Матвей вспомнил своего невольного знакомого — Егорушку, пронырливого управляющего генеральши Глазовой, который купил в Москве четыре дома ровно перед самым пожаром. Не самое приятное знакомство!
— Это не так интересно.
Ипполит был не согласен. Но решил не давить:
— Как скажешь.
— Но я все же считаю, что лучше бы съездил ты. Списки, цифры — это все не по моей части.
Ипполит вздохнул. Разница между братьями была восемь лет, но в некоторых отношениях Матвей был сущее дитя. Ничто так не старит человека, как жизнь при дворе, тем паче при особе государя, даже такого очаровательного, как «наш дорогой ангел Александр Павлович». Ипполиту иногда казалось, что их разделяют не восемь лет, а восемнадцать.
— А что, по-твоему, я скажу государю?
— Что едешь в маленький отпуск.
— А зачем я еду в маленький отпуск туда, где только что творился сущий ад?
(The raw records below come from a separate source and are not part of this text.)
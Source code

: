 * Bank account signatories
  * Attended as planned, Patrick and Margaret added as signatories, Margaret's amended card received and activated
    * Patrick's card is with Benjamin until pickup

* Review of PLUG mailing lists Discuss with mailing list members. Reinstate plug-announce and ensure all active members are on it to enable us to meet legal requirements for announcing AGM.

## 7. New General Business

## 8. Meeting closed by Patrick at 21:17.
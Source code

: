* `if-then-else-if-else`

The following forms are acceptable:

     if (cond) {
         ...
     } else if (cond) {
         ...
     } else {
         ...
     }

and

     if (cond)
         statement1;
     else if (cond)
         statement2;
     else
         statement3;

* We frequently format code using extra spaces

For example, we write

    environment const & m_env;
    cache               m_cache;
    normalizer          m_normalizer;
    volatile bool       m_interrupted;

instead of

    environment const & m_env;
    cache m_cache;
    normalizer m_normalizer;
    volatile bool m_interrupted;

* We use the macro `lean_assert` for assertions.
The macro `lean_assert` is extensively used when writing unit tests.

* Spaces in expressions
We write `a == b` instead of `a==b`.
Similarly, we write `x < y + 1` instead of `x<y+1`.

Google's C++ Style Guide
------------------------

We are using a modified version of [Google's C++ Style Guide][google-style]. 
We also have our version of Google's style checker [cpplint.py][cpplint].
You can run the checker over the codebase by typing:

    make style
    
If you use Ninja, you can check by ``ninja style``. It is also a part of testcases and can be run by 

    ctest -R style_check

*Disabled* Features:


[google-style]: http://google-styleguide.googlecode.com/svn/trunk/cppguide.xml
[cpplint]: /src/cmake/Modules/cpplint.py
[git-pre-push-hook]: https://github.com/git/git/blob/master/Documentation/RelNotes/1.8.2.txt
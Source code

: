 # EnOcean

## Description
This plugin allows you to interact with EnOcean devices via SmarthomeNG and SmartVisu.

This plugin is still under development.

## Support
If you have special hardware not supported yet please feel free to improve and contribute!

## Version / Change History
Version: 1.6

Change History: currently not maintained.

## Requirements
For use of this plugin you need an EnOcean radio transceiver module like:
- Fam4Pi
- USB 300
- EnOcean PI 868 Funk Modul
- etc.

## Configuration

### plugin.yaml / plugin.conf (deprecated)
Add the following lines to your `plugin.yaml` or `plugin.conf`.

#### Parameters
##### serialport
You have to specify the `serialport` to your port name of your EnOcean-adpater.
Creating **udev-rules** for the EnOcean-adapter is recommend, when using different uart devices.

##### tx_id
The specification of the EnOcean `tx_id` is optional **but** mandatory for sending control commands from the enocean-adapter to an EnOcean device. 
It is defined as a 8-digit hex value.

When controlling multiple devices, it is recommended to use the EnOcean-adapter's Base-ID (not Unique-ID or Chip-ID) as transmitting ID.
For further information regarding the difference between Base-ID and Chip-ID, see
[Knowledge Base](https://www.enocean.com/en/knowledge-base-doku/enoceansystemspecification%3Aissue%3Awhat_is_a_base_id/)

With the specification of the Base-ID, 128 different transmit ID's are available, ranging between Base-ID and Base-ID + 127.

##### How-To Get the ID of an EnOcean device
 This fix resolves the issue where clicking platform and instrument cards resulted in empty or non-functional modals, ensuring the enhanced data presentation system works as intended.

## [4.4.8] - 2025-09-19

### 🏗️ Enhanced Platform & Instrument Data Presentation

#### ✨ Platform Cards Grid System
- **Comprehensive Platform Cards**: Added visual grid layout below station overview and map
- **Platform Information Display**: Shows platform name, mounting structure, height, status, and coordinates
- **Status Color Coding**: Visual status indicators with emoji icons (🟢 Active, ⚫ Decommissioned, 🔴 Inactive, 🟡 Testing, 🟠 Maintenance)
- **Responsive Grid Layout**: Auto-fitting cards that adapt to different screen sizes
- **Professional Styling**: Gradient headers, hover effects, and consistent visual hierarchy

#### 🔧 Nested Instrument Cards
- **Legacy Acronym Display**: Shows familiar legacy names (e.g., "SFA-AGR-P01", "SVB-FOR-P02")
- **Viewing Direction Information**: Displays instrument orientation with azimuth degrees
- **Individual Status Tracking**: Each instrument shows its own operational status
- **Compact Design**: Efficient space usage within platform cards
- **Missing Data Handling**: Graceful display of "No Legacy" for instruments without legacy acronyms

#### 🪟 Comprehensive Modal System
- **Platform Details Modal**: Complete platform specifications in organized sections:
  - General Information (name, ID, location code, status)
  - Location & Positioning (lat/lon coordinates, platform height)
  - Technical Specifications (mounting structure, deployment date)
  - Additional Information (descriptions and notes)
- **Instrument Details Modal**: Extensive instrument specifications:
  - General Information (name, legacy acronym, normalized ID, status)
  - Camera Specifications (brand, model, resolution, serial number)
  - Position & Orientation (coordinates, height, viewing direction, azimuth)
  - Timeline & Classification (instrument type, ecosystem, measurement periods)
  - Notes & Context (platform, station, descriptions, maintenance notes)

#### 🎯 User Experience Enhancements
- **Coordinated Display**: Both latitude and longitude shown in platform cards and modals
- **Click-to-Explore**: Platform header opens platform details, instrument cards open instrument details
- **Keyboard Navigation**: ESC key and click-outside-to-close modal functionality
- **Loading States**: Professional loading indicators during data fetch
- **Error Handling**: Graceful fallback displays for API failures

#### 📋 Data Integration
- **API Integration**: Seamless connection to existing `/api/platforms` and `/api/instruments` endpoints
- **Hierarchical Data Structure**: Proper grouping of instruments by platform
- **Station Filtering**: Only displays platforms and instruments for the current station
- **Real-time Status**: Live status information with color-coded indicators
— А почему бы не сказать правду?
Ипполит фыркнул.
— Ведь государь сам изволил покрыть дворянству убытки, — не понял Матвей.
— М-да. Армия оглупляет, — заметил Ипполит.
Матвей надулся. Ипполит ласково засмеялся и похлопал брата по колену:
— Ну-ну, я любя. Это была дружеская критика. Ты ничуть не глупей меня. Но ты же не будешь отрицать, что на ум человека влияет среда.
— Хорошо. Если ты отточил свой ум, тогда как я его затупил, то объясни мне, пока я ненароком все тебе не испортил.
— Ну что ты уж и набычился.
— Я не набычился. Я действительно не понимаю.
— Что ж. Посмотри на все глазами государя. Я прошу отпуск, чтобы сосчитать свои убытки. Что получается?
— Что ты желаешь знать точную сумму своих убытков.